Figure 40: Contact points for a minimum enclosing disk.
This immediately suggests a simple O(n^4) time algorithm. In O(n^3)
time we can enumerate all triples of points and then for each we
generate the resulting circle and test whether it encloses all the
points in O(n) additional time, for an O(n^4) time algorithm. You
might make a few observations to improve this a bit (e.g. by using
only triples of points on the convex hull). But even so a reduction
from O(n^4) to O(n) is quite dramatic.
Linearization:
We can ``almost'' reduce this problem to a linear programming problem
in 3 space. Although the method does not work, it does illustrate the
similarity between this problem and LP.
Recall that a point p = (p(x), p(y)) lies within a circle with center
point c = (c(x),c(y)) and radius r if
(p(x) - c(x))^2 + (p(y) - c(y))^2 <= r(2)
In our case we are given n such points p i and are asked to determine
whether there exists c(x), c(y) and r satisfying the resulting n
inequalities, with r as small as possible. The problem is that these
inequalities clearly involve quantities like c(x)^2 and r(2) and so
are not linear inequalities in the parameters of interest. We can
apply a trick, called linearization to fix this though. First let us
expand the inequality above and rearrange the terms
p(x)^2 - 2 p(x) c(x) + c(x)^2 + p(y)^2 - 2 p(y) c(y) + c(y)^2 <= r^2
2 p(x) c(x) + 2 p(y) c(y) + (r^2 - c(x)^2 - c(y)^2) >= p(x)^2 + p(y)^2
Now, let us introduce a new parameter
R = r^2 - c(x)^2 - c(y)^2
Now we have
(2 p(x))c(x) + (2p(y))c(y) + R >= p(x)^2 + p(y)^2
Observe that this is a linear inequality in c(x), c(y) and R. If we
let p(x) and p(y) range over all the coordinates of all the n points
we generate n linear inequalities in 3 space, and so we can apply
linear programming to find the solution, right? The only problem is
that the previous objective function was to minimize r. However r is
no longer a parameter in the new version of the problem.
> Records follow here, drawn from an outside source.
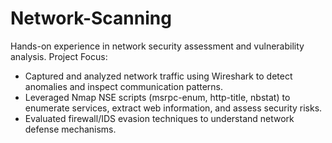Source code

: # Network-Scanning

Hands-on experience in network security assessment and vulnerability analysis.
Project Focus:
- Captured and analyzed network traffic using Wireshark to detect anomalies and inspect communication patterns.
- Leveraged Nmap NSE scripts (msrpc-enum, http-title, nbstat) to enumerate services, extract web information, and assess security risks.
- Evaluated firewall/IDS evasion techniques to understand network defense mechanisms.
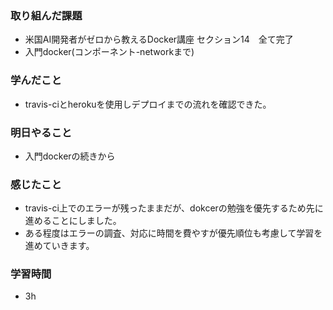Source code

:### 取り組んだ課題
- 米国AI開発者がゼロから教えるDocker講座 セクション14　全て完了
- 入門docker(コンポーネント-networkまで)

### 学んだこと
- travis-ciとherokuを使用しデプロイまでの流れを確認できた。

### 明日やること
- 入門dockerの続きから

### 感じたこと
- travis-ci上でのエラーが残ったままだが、dokcerの勉強を優先するため先に進めることにしました。
- ある程度はエラーの調査、対応に時間を費やすが優先順位も考慮して学習を進めていきます。


### 学習時間
- 3h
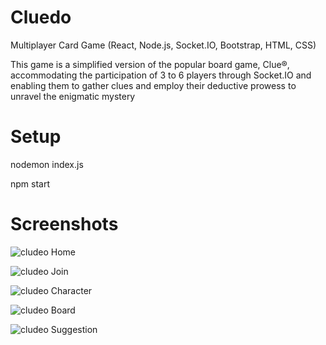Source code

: # Cluedo
Multiplayer Card Game (React, Node.js, Socket.IO, Bootstrap, HTML, CSS)

This game is a simplified version of the popular board game, Clue®, accommodating the participation of 3 to 6 players through Socket.IO and enabling them to gather clues and employ their deductive prowess to unravel the enigmatic mystery

# Setup
nodemon index.js

npm start

# Screenshots

![cludeo Home](/front-end/src/images/d1.png)

![cludeo Join](/front-end/src/images/d2.png)

![cludeo Character](/front-end/src/images/d3.png)

![cludeo Board](/front-end/src/images/d4.png)

![cludeo Suggestion](/front-end/src/images/d5.png)




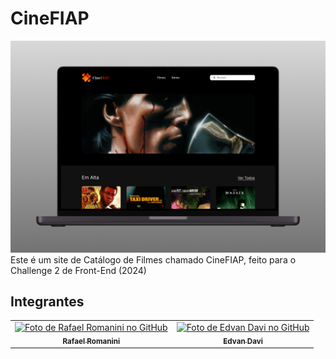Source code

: <h1>CineFIAP</h1>

<img src="preview-cineFIAP.jpg">
Este é um site de Catálogo de Filmes chamado CineFIAP, feito para o Challenge 2 de Front-End (2024)

## Integrantes

<table>
  <tr>
    <td align="center">
      <a href="https://github.com/rafaelromanini">
        <img src="https://avatars.githubusercontent.com/u/162237423?v=4" width="100px;" alt="Foto de Rafael Romanini no GitHub"/><br>
        <sub>
          <b>Rafael Romanini</b>
        </sub>
      </a>
    </td>
    <td align="center">
      <a href="https://github.com/edvxndxvi">
        <img src="https://avatars.githubusercontent.com/u/109118071?v=4" width="100px;" alt="Foto de Edvan Davi no GitHub"/><br>
        <sub>
          <b>Edvan Davi</b>
        </sub>
      </a>
    </td>
  </tr>
</table>
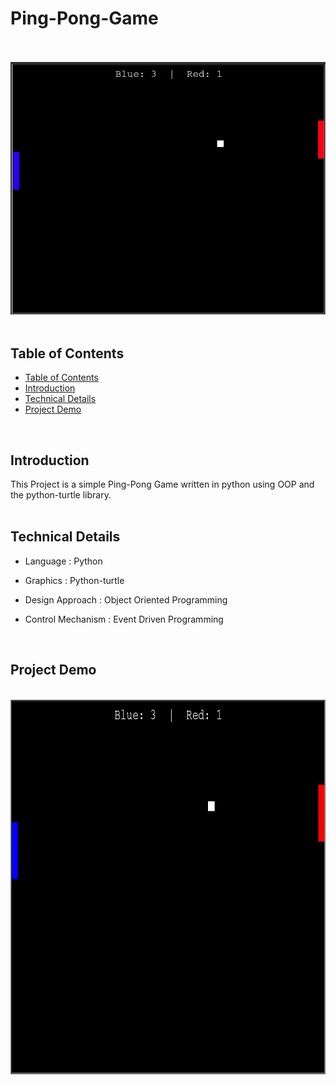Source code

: # Ping-Pong-Game



<br/>
<br/><img src="img/ping-pong-screenshot.png" alt="drawing" style="width:600px;"/><br/>
<br/>


<!-- {{{Table of Contents --> 

## Table of Contents


* [Table of Contents](#table-of-contents)
* [Introduction](#introduction)
* [Technical Details](#technical-details)
* [Project Demo](#project-demo)


<!-- }}} -->

<!-- {{{Introduction --> 
<br/>

## Introduction

This Project is a simple Ping-Pong Game written in python using OOP and the python-turtle library.<br/>
<br/>
<!-- }}} -->

<!-- {{{Technical Details --> 

## Technical Details

* Language : Python

* Graphics : Python-turtle 

* Design Approach : Object Oriented Programming

* Control Mechanism : Event Driven Programming

<br/>
<!-- }}} -->

<!-- {{{ Project Demo --> 

## Project Demo

<br/>
<img src="img/ping-pong-demo.gif" width="750" height="600" />

<!-- }}} -->




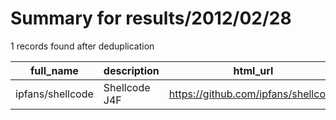 
# Summary for results/2012/02/28
    
1 records found after deduplication

| full_name | description | html_url | matched_list | matched_count | pushed_at | size | stargazers_count | language | forks_count |
|------------------|---------------|-------------------------------------|----------------|-----------------|---------------------------|--------|--------------------|------------|---------------|
| ipfans/shellcode | Shellcode J4F | https://github.com/ipfans/shellcode | ['shellcode'] | 1 | 2012-02-28 04:16:04+00:00 | 104 | 2 | C | 0 |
Since r^2 = R + c(x)^2 + c(y)^2, and minimizing r is equivalent to
minimizing r^2 (since we are only interested in positive r), we could
say that the objective is to minimize
R + c(x)^2 + c(y)^2
Unfortunately, this is not a linear function of the parameters c(x),
c(y) and R. Thus we are left with an optimization problem in 3 space
with linear constraints and a nonlinear objective function. However
this shows that LP is clearly relevant.
Randomized Incremental Algorithm:
Rather than reducing the problem to LP directly, we will consider how
we can modify the randomized incremental algorithm for LP directly to
solve this problem. The algorithm will mimic each step of the
randomized LP algorithm.
To start we randomly permute the points. We select any two points and
compute the unique circle with these points as diameter. (We could
have started with three just as easily.) Let D(i-1) denote the minimum
disk after the insertion of the first i-1 points. For point p(i) we
determine in constant time whether the point lies within D(i-1). If
so, then we set D(i) = D(i-1) and go on to the next stage. If not,
then we need to update the current disk to contain p(i), letting D i
denote the result. When the last point is inserted we output Dn . How
do we compute this updated disk?
It might be tempting at first to say that we just need to compute the
smallest disk that encloses p(i) and the three points that define the
current disk. However, it is not hard to construct examples in which
doing so will cause previously interior points to fall outside the
current disk. As with the LP problem we need to take all the existing
points into consideration. But as in the LP algorithm we want some way
to reduce the ``dimensionality'' of the problem. How do we do this?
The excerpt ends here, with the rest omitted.